*How to complete this task*: Check each line of the entries below for the word "AddColumnAttribute", and copy the lines that have it.

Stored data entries
----

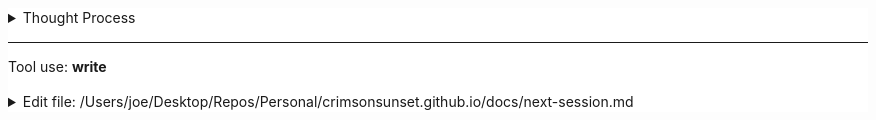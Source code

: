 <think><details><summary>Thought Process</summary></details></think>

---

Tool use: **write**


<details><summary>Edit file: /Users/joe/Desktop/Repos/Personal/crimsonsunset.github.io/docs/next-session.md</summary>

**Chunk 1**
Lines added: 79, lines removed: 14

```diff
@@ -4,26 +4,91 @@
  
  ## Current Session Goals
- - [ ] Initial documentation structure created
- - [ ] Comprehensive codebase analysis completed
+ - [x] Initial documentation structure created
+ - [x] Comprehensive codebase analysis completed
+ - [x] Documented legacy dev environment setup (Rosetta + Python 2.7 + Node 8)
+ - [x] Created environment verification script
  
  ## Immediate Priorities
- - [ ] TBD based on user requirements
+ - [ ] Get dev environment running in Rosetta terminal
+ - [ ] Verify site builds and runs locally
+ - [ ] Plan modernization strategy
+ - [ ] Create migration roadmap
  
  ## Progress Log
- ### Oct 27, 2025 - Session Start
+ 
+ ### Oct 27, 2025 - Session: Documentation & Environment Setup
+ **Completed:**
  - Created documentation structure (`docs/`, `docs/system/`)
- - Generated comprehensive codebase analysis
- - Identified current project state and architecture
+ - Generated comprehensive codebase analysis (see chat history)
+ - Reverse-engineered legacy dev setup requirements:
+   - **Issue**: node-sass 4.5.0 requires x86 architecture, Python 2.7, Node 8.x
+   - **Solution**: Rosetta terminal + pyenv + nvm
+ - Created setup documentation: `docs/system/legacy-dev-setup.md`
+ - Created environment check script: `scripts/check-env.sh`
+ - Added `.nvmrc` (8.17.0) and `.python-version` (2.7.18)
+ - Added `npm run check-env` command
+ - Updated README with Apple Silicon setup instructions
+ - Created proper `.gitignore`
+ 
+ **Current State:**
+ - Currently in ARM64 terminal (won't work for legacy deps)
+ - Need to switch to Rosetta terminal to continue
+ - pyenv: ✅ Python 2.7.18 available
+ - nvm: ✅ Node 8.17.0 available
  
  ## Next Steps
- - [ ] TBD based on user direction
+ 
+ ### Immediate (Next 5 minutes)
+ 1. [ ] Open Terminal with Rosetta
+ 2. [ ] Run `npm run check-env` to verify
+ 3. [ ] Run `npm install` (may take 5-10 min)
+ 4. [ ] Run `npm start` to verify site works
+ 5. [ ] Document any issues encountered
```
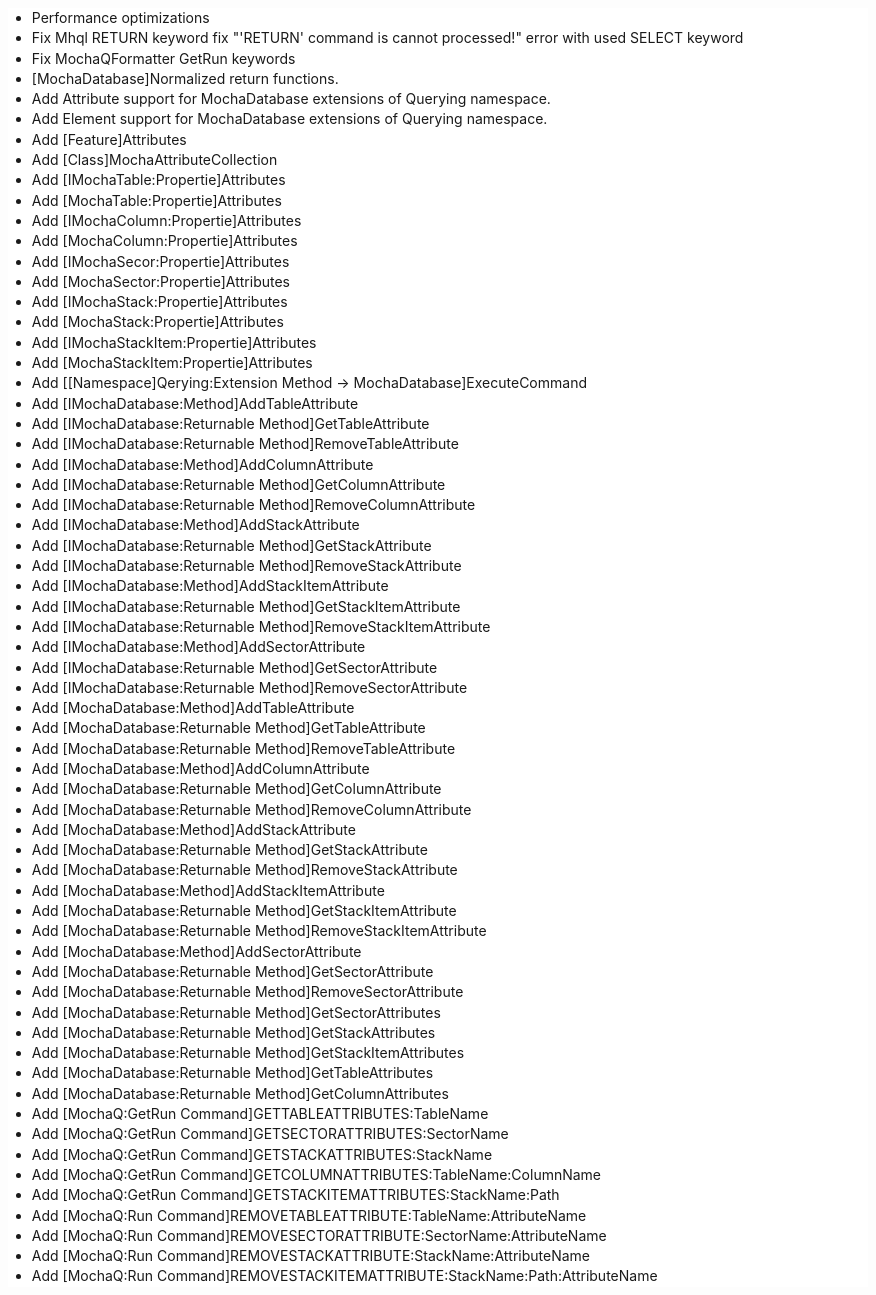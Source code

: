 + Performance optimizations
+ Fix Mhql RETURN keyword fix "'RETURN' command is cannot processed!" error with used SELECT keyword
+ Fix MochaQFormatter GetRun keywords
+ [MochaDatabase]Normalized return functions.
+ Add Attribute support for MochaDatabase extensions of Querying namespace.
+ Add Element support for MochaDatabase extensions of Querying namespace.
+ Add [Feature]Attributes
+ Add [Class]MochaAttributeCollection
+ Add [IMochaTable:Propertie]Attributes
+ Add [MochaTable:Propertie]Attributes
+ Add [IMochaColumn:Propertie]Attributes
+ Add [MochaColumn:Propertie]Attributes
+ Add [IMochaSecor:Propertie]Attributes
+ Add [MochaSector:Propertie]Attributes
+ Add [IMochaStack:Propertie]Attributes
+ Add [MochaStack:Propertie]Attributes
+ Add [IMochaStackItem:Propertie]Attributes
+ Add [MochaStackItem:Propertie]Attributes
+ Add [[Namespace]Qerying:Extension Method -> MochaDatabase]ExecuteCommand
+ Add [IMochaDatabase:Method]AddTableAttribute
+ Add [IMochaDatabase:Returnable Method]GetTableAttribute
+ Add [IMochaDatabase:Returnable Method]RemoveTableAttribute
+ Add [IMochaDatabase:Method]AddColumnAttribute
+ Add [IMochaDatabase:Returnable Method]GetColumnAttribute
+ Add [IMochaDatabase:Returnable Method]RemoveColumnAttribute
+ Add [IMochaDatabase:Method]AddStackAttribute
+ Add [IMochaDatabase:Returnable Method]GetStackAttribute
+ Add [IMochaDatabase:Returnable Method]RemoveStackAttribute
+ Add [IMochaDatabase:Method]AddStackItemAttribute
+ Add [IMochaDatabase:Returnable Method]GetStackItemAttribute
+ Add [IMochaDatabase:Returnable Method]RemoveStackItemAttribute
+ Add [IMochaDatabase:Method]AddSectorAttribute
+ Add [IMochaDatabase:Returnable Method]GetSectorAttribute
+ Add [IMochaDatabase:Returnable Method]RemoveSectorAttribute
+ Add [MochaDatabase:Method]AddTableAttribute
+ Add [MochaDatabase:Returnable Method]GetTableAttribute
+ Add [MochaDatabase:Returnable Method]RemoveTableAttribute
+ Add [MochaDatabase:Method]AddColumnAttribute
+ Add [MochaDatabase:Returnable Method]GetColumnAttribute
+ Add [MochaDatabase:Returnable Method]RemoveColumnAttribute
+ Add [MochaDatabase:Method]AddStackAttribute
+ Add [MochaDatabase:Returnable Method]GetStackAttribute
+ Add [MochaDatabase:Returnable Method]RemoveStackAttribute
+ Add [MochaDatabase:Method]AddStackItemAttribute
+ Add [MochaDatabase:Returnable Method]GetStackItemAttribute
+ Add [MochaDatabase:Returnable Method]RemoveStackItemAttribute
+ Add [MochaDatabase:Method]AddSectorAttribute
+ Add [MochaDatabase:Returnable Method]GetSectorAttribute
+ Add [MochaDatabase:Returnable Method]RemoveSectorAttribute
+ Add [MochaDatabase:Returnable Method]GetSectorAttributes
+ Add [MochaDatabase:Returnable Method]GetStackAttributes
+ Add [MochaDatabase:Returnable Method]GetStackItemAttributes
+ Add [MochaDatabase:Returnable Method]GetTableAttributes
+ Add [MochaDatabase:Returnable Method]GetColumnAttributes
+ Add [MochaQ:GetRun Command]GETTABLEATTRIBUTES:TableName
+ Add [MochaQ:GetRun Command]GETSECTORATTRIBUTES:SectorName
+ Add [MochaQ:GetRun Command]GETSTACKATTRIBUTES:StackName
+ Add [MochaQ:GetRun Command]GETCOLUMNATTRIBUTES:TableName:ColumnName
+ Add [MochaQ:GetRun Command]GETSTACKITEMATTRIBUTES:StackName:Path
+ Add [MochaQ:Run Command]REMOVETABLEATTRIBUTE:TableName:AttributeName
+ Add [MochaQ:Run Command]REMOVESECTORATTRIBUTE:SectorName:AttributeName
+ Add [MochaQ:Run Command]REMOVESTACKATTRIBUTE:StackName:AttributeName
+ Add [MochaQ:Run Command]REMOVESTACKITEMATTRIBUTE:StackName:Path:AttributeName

----

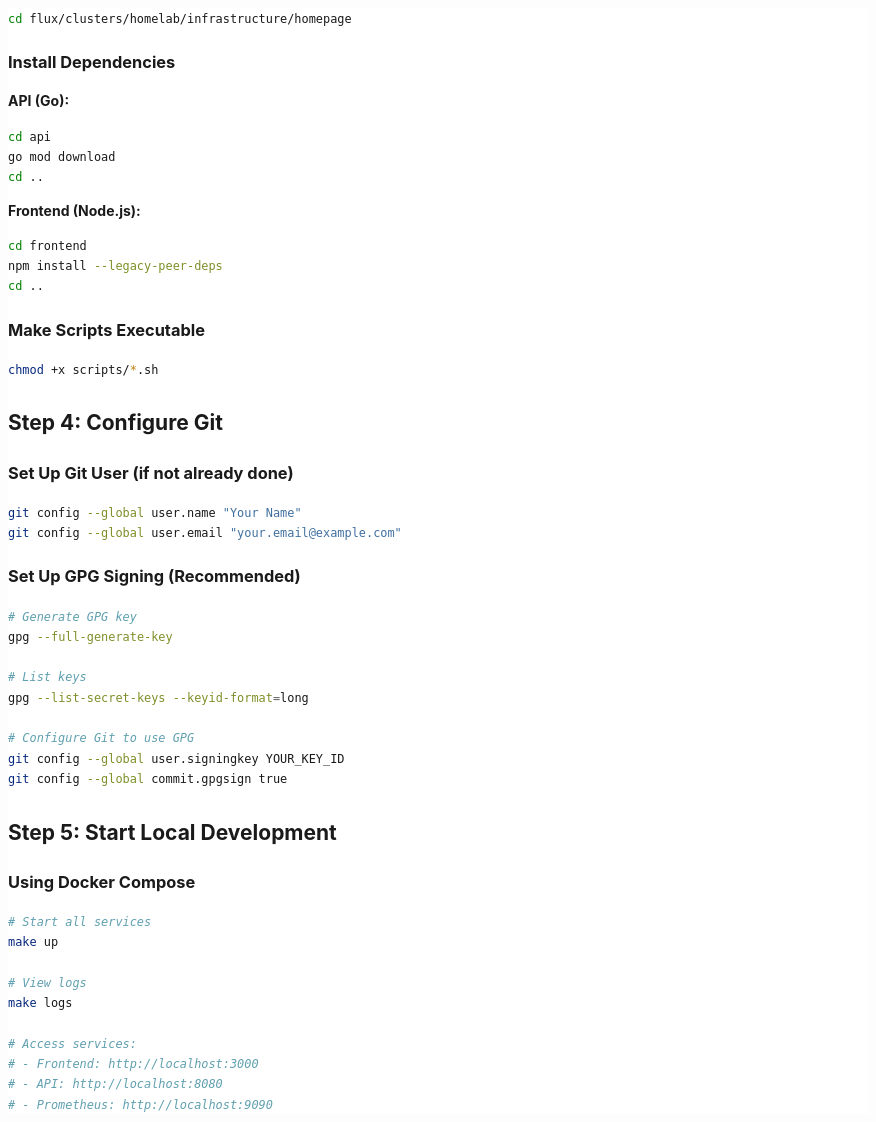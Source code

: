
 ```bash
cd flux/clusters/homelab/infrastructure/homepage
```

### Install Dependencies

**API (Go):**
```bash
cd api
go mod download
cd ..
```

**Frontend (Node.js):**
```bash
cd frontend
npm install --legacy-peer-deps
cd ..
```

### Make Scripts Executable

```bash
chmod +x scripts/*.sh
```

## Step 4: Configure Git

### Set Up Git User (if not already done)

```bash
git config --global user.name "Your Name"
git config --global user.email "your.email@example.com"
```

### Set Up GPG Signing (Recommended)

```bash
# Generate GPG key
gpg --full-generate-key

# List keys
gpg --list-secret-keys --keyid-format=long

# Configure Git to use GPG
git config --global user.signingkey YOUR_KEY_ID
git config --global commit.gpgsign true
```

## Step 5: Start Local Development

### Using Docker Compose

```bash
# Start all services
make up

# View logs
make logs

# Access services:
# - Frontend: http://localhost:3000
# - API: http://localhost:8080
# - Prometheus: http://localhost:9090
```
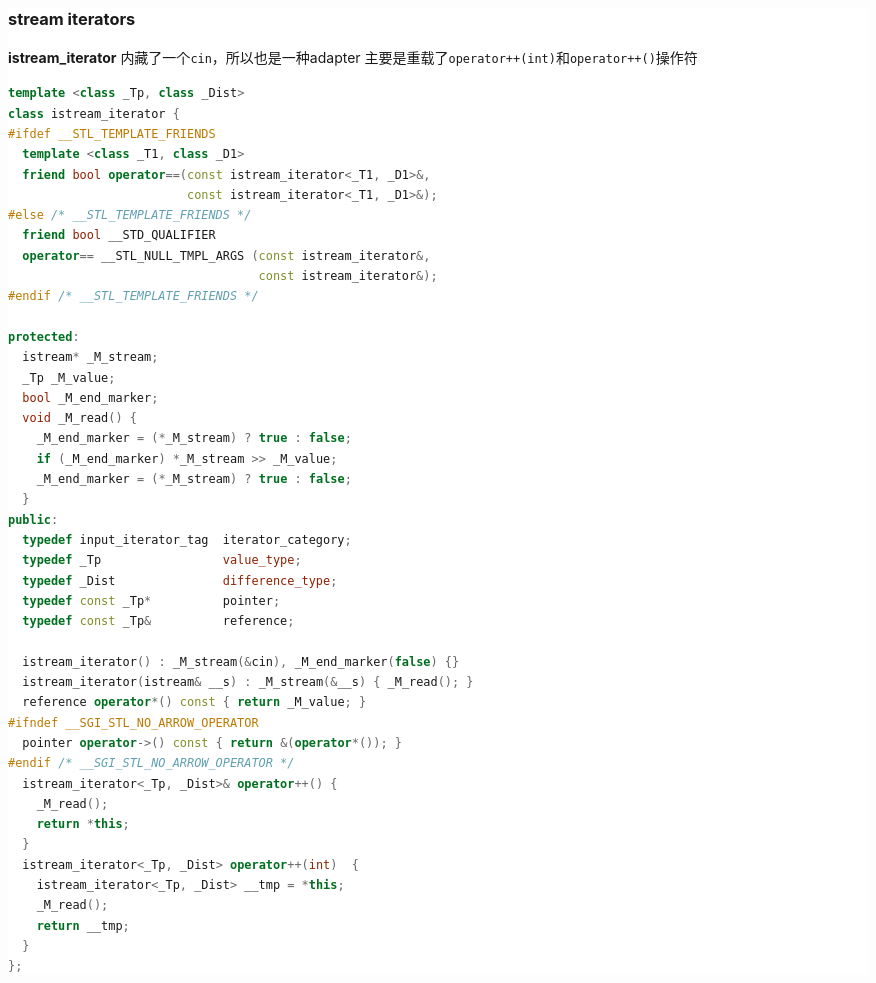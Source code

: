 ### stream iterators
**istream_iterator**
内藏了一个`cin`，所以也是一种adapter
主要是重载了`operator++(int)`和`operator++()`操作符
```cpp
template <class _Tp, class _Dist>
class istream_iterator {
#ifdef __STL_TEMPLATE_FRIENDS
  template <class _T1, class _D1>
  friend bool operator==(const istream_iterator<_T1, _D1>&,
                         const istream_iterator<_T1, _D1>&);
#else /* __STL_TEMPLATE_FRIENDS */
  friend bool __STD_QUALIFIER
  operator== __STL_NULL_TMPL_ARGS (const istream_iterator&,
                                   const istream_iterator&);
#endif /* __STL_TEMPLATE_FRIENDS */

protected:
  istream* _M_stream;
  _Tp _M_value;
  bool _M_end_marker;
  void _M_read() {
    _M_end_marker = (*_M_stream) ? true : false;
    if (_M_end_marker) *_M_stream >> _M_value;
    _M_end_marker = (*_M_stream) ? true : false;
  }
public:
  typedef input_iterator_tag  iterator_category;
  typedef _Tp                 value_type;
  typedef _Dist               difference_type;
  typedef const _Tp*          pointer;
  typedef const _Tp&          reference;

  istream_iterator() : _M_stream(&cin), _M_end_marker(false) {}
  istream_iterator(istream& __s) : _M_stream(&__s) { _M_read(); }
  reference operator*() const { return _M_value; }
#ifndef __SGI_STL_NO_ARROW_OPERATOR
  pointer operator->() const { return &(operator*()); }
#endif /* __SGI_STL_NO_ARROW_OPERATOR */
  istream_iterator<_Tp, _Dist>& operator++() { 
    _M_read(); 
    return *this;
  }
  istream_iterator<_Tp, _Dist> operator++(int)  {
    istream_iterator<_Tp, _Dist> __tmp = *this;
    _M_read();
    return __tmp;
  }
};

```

----

*Solution below*:
+ Add [IMochaDatabase:Method]AddColumnAttribute
+ Add [MochaDatabase:Method]AddColumnAttribute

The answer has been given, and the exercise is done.